Radiopalmarer Kortikalisdefekt
39-jähriger Patient. Seit 3-4 Wochen war es spontan und ohne erinnerliches Unfallereignis zu seither persistierenden Schmerzen im Bereich des rechten Handgelenkes gekommen. Schmerzaktivierung beim „Abstützen“, aber auch in Ruhe „ziehender Schmerz“. Inspektorisch keine Schwellung im Bereich der Handwurzel, des Handgelenkes und der Tabatière. Umschriebener Druckschmerz über dorsoradialen und dem volarseitigen radialen Handgelenk. Dorsalextension passiv endgradig schmerzhaft, im Seitenvergleich aber nicht eingeschränkt. Die eine Woche zuvor angefertigten Röntgenübersichtsaufnahmen zeigten einen unauffälligen Befund im Handgelenk und der Handwurzel. Bei Nichtansprechen auf eine diagnostische Injektion des radialen Handgelenkes wurde eine Aufnahme mit dem DVT durchgeführt. Wir fanden eine etwa 2-3 mm große usurartige Defektbildung mit unruhiger Oberflächenstruktur volarseitig am distalen Radius, der Befund ist vereinbar mit einem fibrösen Corticalisdefekt oder einem Osteoidosteom.
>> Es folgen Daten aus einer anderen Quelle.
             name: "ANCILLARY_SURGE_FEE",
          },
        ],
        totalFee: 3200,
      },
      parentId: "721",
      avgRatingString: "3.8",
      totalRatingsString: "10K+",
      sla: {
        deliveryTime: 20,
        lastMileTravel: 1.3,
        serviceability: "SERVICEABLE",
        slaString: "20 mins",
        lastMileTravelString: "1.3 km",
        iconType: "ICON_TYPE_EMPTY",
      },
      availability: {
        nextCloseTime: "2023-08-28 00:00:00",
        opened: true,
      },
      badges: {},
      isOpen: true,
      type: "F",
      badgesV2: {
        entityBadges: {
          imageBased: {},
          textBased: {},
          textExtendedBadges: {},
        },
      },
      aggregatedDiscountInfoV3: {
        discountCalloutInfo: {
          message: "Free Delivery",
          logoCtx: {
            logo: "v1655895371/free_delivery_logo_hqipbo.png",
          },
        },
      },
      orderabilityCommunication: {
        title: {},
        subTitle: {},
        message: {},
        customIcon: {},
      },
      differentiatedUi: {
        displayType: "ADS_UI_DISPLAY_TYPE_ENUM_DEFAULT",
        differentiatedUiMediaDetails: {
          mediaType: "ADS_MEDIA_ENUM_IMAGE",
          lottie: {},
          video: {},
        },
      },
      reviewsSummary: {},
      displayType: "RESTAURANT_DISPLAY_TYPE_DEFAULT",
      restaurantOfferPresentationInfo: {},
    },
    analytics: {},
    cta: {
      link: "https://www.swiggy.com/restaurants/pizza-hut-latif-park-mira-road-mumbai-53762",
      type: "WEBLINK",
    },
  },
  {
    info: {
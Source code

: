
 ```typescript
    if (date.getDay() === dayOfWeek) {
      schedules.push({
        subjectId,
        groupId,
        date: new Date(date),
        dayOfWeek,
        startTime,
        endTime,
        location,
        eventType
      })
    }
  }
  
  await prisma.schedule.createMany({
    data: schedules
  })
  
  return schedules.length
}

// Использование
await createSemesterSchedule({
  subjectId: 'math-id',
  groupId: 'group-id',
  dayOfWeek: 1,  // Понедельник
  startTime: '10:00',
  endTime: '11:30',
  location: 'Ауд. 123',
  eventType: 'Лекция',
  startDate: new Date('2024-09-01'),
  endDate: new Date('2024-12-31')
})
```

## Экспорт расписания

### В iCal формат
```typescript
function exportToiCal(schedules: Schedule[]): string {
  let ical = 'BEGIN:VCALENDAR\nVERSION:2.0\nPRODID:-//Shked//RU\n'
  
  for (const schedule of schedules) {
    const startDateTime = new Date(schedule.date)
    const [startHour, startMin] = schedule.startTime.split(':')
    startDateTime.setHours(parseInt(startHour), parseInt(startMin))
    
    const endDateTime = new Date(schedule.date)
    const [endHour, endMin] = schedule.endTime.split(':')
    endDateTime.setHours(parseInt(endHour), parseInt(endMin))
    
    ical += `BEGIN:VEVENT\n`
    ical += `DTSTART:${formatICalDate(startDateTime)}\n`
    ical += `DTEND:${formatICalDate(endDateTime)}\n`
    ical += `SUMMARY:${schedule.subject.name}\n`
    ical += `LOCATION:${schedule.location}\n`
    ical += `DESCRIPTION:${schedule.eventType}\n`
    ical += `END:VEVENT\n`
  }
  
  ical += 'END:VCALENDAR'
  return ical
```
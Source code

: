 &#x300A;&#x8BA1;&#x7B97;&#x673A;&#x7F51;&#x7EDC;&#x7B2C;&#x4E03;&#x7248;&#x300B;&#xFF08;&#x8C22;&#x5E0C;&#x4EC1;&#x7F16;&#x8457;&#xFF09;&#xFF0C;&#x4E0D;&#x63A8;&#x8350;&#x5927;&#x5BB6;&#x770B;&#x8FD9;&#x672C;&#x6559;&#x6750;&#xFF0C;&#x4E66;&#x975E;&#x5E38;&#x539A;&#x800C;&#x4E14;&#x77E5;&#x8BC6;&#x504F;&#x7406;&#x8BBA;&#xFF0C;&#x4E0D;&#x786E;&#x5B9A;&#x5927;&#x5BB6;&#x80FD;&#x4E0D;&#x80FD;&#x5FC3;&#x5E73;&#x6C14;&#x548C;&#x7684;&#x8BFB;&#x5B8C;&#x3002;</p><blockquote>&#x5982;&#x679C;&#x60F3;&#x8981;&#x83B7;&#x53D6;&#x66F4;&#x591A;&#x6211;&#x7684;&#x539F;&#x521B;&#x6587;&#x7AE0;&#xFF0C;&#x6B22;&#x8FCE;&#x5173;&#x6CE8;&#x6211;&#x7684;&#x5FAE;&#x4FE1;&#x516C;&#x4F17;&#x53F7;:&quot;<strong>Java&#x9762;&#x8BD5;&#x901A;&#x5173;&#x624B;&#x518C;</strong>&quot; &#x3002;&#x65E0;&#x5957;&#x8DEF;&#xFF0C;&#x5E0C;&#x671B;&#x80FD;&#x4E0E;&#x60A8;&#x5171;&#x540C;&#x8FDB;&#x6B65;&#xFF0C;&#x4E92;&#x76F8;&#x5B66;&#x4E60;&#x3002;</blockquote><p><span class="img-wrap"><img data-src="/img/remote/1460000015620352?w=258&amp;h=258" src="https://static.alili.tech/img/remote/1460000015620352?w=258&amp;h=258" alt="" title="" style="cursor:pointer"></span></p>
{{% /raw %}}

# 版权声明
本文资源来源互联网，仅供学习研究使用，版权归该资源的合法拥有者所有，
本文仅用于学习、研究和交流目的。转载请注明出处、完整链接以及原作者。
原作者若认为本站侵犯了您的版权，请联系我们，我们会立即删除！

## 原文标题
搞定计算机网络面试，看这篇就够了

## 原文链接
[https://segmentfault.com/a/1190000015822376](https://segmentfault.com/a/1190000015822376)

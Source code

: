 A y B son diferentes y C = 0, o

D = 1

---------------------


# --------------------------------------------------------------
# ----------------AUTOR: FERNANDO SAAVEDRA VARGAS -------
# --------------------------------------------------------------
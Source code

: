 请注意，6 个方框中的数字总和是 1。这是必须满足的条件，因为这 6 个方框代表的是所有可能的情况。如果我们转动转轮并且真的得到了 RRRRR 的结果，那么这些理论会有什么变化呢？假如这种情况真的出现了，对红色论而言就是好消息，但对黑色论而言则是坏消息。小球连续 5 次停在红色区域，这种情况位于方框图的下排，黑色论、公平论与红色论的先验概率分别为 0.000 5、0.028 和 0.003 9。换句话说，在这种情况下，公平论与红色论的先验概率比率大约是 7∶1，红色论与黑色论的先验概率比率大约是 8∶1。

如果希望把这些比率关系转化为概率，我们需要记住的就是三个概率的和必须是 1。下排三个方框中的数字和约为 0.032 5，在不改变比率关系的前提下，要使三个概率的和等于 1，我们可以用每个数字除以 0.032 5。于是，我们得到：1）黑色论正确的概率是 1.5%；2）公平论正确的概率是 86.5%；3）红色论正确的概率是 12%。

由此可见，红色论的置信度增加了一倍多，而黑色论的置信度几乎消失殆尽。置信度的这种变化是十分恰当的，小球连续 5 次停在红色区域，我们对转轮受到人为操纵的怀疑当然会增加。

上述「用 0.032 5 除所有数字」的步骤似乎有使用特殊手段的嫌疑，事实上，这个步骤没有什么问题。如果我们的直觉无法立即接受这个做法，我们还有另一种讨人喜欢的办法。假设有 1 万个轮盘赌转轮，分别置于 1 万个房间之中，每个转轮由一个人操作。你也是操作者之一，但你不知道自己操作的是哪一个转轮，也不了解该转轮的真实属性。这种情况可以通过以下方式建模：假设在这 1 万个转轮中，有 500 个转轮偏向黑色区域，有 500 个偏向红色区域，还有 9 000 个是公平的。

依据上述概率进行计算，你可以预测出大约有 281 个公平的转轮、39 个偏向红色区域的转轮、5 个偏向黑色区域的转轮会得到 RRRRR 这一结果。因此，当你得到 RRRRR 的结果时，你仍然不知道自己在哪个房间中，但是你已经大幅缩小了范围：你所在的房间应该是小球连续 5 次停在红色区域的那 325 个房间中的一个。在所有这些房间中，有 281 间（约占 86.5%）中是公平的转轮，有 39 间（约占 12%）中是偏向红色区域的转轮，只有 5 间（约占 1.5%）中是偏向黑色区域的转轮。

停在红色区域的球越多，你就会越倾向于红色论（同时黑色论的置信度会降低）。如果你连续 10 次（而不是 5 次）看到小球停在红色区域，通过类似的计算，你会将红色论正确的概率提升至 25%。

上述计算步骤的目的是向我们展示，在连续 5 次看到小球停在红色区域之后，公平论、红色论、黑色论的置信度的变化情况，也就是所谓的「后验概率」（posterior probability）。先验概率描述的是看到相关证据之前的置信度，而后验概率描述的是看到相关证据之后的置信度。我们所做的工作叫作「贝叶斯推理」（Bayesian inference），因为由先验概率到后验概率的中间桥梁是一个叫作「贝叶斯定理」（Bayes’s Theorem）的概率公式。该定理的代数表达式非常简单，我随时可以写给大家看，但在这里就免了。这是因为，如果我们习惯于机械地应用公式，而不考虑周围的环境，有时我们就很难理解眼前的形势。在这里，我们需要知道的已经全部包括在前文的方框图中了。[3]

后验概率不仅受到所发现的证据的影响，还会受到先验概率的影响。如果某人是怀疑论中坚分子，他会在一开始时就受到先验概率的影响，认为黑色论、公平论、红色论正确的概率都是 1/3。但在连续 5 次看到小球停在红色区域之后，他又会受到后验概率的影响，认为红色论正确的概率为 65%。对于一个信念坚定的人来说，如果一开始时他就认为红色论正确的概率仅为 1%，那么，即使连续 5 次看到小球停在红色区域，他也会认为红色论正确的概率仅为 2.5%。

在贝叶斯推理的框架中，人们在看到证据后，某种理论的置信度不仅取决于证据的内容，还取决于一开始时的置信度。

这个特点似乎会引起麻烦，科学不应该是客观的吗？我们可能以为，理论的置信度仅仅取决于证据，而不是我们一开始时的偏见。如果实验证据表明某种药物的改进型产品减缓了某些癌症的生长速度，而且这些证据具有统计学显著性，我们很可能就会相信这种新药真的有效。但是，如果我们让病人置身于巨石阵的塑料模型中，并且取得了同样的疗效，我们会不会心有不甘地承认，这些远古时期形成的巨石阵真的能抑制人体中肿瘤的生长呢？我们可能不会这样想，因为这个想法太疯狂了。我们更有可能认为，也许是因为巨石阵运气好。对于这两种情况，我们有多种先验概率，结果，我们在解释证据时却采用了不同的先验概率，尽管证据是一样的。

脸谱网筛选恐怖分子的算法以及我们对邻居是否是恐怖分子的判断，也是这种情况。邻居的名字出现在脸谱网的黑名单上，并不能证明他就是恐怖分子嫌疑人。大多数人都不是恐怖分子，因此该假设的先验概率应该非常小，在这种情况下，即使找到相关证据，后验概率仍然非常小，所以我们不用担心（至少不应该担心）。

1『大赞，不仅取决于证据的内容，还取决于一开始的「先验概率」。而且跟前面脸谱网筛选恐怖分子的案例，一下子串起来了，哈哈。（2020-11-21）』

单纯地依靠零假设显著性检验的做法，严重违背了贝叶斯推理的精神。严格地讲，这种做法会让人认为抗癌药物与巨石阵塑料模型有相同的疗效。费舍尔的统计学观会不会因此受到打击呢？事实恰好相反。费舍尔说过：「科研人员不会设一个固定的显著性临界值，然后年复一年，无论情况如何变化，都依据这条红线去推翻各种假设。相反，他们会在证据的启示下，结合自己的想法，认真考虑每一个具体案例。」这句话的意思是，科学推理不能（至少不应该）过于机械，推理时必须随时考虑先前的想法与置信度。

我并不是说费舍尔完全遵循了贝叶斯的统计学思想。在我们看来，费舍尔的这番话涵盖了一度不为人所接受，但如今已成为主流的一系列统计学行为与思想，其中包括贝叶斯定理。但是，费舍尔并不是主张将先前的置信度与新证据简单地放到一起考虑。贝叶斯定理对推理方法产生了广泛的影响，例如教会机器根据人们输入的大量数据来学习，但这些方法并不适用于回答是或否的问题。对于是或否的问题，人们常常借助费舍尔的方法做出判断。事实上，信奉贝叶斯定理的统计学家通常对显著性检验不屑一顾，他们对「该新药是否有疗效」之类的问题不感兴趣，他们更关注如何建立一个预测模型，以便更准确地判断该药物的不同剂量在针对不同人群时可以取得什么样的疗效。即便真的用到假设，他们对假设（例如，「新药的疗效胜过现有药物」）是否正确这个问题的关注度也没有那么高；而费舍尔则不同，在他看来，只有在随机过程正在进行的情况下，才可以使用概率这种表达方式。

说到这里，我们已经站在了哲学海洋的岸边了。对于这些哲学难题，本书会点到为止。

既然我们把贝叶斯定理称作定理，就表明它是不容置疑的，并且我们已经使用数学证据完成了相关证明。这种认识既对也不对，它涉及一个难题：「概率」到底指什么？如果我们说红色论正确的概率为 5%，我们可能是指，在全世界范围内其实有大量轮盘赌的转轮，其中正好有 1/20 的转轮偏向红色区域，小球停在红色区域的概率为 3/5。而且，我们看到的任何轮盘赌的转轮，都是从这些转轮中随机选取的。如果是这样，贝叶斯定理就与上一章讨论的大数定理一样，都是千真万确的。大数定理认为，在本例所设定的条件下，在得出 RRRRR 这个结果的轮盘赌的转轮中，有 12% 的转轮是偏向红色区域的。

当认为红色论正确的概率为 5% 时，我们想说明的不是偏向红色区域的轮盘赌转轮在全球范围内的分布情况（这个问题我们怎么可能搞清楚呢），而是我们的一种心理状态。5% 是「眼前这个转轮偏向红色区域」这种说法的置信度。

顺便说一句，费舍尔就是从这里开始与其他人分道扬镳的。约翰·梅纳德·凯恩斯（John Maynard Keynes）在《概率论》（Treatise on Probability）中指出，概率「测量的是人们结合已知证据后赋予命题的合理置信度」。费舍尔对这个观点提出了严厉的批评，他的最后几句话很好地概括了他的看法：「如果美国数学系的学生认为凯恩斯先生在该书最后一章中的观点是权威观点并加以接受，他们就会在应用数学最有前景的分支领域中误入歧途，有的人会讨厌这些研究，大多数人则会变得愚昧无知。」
Mediale Fusswurzelarthrose
71-jährige Patientin. Vor etwa 9 Monaten hatte sie eine Schmerzhaftigkeit am Großzehengrundgelenk links erstmalig verspürt. In der weiteren Folge hat sich der Schmerz dann weiter proximal verlagert im Bereich der medialen Mittelfußbasis. Belastungsabhängiges Schmerzbild bereits beim Stehen. Nachts Ruheschmerzen und „Verkrampfungen“ der Zehen. Die klinische Untersuchung zeigte einen dezenten Hallux valgus, flexible Hammerzehe II und III sowie einen Druckschmerz über den medialen TMT Gelenken. Röntgenologisch in den Stehaufnahmen Senkfuß. Hallux valgus 16°, geringe Lateraldeviation der Zehen II-IV, betont III. Auch die Kernspintomographie erbrachte „keine überzeugende Erklärung für die seitens der Patientin geklagten Schmerzen“. Eine „areaktive kleincystoide Formation an der dorsalen Zirkumferenz des Navikulare“ wurde als arthrotischer Nebenbefund interpretiert. Die 3 Monate später durchgeführte SCS Bildgebung unter Körpergewicht-Belastung zeigte ausgedehnte arthrotische Gelenkveränderungen mit Gelenkspalthöhenminderung und subchondraler Sklerosierung sowie ausgedehnten subchondralen Zystenbildungen im TMT I Gelenk und im Naviculocuneiforme I Gelenk, als Ursache der Symptomatik, die sodann mit gezielten Injektionen und Einlagenversorgung konservativ therapierbar war.